Wednesday, 27 February 2013

Performance culture lacking, Malaysian workers!


PETALING JAYA: Malaysian workers lack performance culture and generally spend half their working hours on matters unrelated to their job, said experts.

Leaderonomics chief executive officer Roshan Thiran said the laid-back working culture was partly to blame for the country’s low labour productivity.

“We tend to mix our working hours with bonding with colleagues and relationships whereas in other countries, working hours are made full use of,” he said.

He advised employees to perform self-audits to identify unproductive activities in the office that drained their working hours.

A check by The Star with several human resource practitioners revealed that Malaysian workers in general only spend four hours in a regular nine-to-five work period being productive.

Another two hours are spent on social networking sites or browsing through the Internet, whilst long lunches, cigarette breaks, tea breaks and office chatter make up for the other two hours.

Malaysian Employment Federation executive director Shamsuddin Bardan said our low productivity levels could drive away investors to neighbouring countries.

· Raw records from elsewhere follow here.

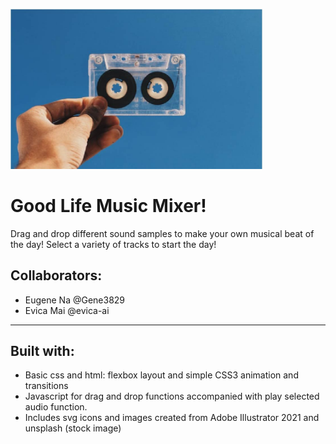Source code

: <p align="centre">
<img src="images/casette_readMe.jpg" width="80% style="max-width:100%;">
</p>
<h1>Good Life Music Mixer!</h1>
Drag and drop different sound samples to make your own musical beat of the day! Select a variety of tracks to start the day!

<h2>Collaborators:</h2>
<ul>
<li>Eugene Na @Gene3829</li>
<li>Evica Mai @evica-ai</li>
</ul>

-----------------------------------------------------------
<h2>Built with:</h2>
<ul>
<li>Basic css and html: flexbox layout and simple CSS3 animation and transitions</li>
<li>Javascript for drag and drop functions accompanied with play selected audio function.</li>
<li>Includes svg icons and images created from Adobe Illustrator 2021 and unsplash (stock image)</li>
</ul>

Shamsuddin said the unprofessional attitude among workers was in stark contrast to high-performance nations which encouraged a professional working culture with a focus on developing human capital.

“Some here have the ‘so long as I show up to work, it’s enough’ attitude, which shouldn’t be happening,” said Shamsuddin.

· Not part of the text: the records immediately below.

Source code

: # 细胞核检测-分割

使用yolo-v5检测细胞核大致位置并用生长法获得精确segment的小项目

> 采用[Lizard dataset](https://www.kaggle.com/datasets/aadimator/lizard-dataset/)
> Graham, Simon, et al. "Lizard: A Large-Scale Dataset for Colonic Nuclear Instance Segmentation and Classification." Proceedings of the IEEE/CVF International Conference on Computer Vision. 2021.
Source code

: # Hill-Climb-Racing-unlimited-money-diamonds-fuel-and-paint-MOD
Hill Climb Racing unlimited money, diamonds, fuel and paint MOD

Human resource consultant Dr Asma Abdullah said Malaysian culture generally regarded the workplace as a social unit where work and social interaction mixed.

Meca Employers Consulting Agency executive director Dharmen Sivalingam said some employers had difficulties addressing their under-performing staff.

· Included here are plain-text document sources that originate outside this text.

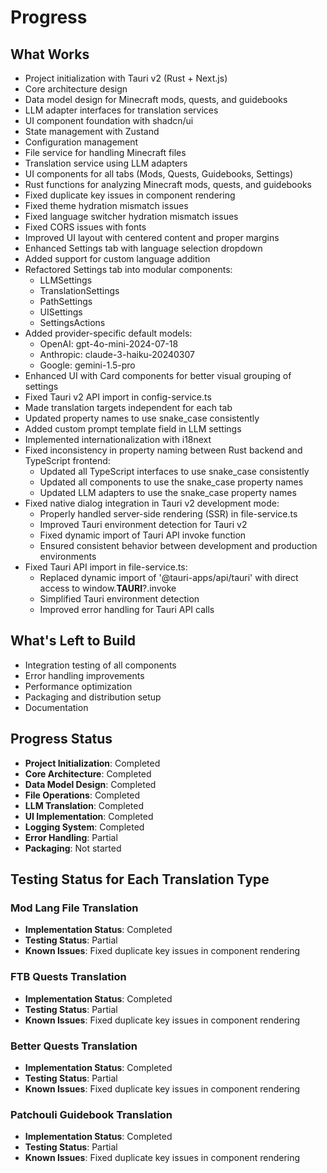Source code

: # Progress

## What Works
- Project initialization with Tauri v2 (Rust + Next.js)
- Core architecture design
- Data model design for Minecraft mods, quests, and guidebooks
- LLM adapter interfaces for translation services
- UI component foundation with shadcn/ui
- State management with Zustand
- Configuration management
- File service for handling Minecraft files
- Translation service using LLM adapters
- UI components for all tabs (Mods, Quests, Guidebooks, Settings)
- Rust functions for analyzing Minecraft mods, quests, and guidebooks
- Fixed duplicate key issues in component rendering
- Fixed theme hydration mismatch issues
- Fixed language switcher hydration mismatch issues
- Fixed CORS issues with fonts
- Improved UI layout with centered content and proper margins
- Enhanced Settings tab with language selection dropdown
- Added support for custom language addition
- Refactored Settings tab into modular components:
  - LLMSettings
  - TranslationSettings
  - PathSettings
  - UISettings
  - SettingsActions
- Added provider-specific default models:
  - OpenAI: gpt-4o-mini-2024-07-18
  - Anthropic: claude-3-haiku-20240307
  - Google: gemini-1.5-pro
- Enhanced UI with Card components for better visual grouping of settings
- Fixed Tauri v2 API import in config-service.ts
- Made translation targets independent for each tab
- Updated property names to use snake_case consistently
- Added custom prompt template field in LLM settings
- Implemented internationalization with i18next
- Fixed inconsistency in property naming between Rust backend and TypeScript frontend:
  - Updated all TypeScript interfaces to use snake_case consistently
  - Updated all components to use the snake_case property names
  - Updated LLM adapters to use the snake_case property names
- Fixed native dialog integration in Tauri v2 development mode:
  - Properly handled server-side rendering (SSR) in file-service.ts
  - Improved Tauri environment detection for Tauri v2
  - Fixed dynamic import of Tauri API invoke function
  - Ensured consistent behavior between development and production environments
- Fixed Tauri API import in file-service.ts:
  - Replaced dynamic import of '@tauri-apps/api/tauri' with direct access to window.__TAURI__?.invoke
  - Simplified Tauri environment detection
  - Improved error handling for Tauri API calls

## What's Left to Build
- Integration testing of all components
- Error handling improvements
- Performance optimization
- Packaging and distribution setup
- Documentation

## Progress Status
- **Project Initialization**: Completed
- **Core Architecture**: Completed
- **Data Model Design**: Completed
- **File Operations**: Completed
- **LLM Translation**: Completed
- **UI Implementation**: Completed
- **Logging System**: Completed
- **Error Handling**: Partial
- **Packaging**: Not started

## Testing Status for Each Translation Type

### Mod Lang File Translation
- **Implementation Status**: Completed
- **Testing Status**: Partial
- **Known Issues**: Fixed duplicate key issues in component rendering

### FTB Quests Translation
- **Implementation Status**: Completed
- **Testing Status**: Partial
- **Known Issues**: Fixed duplicate key issues in component rendering

### Better Quests Translation
- **Implementation Status**: Completed
- **Testing Status**: Partial
- **Known Issues**: Fixed duplicate key issues in component rendering

### Patchouli Guidebook Translation
- **Implementation Status**: Completed
- **Testing Status**: Partial
- **Known Issues**: Fixed duplicate key issues in component rendering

“Malaysian employers generally find it hard to converse with their employees on the matter of their productivity. It may be because they don’t want to be put in positions where they have to confront their subordinates,” he said.

Sivalingam also said workers in foreign countries were constantly under probation which keeps them performing at their best.

He said managers need to develop a proper key performance index system and see to it that employees understand how they are being assessed.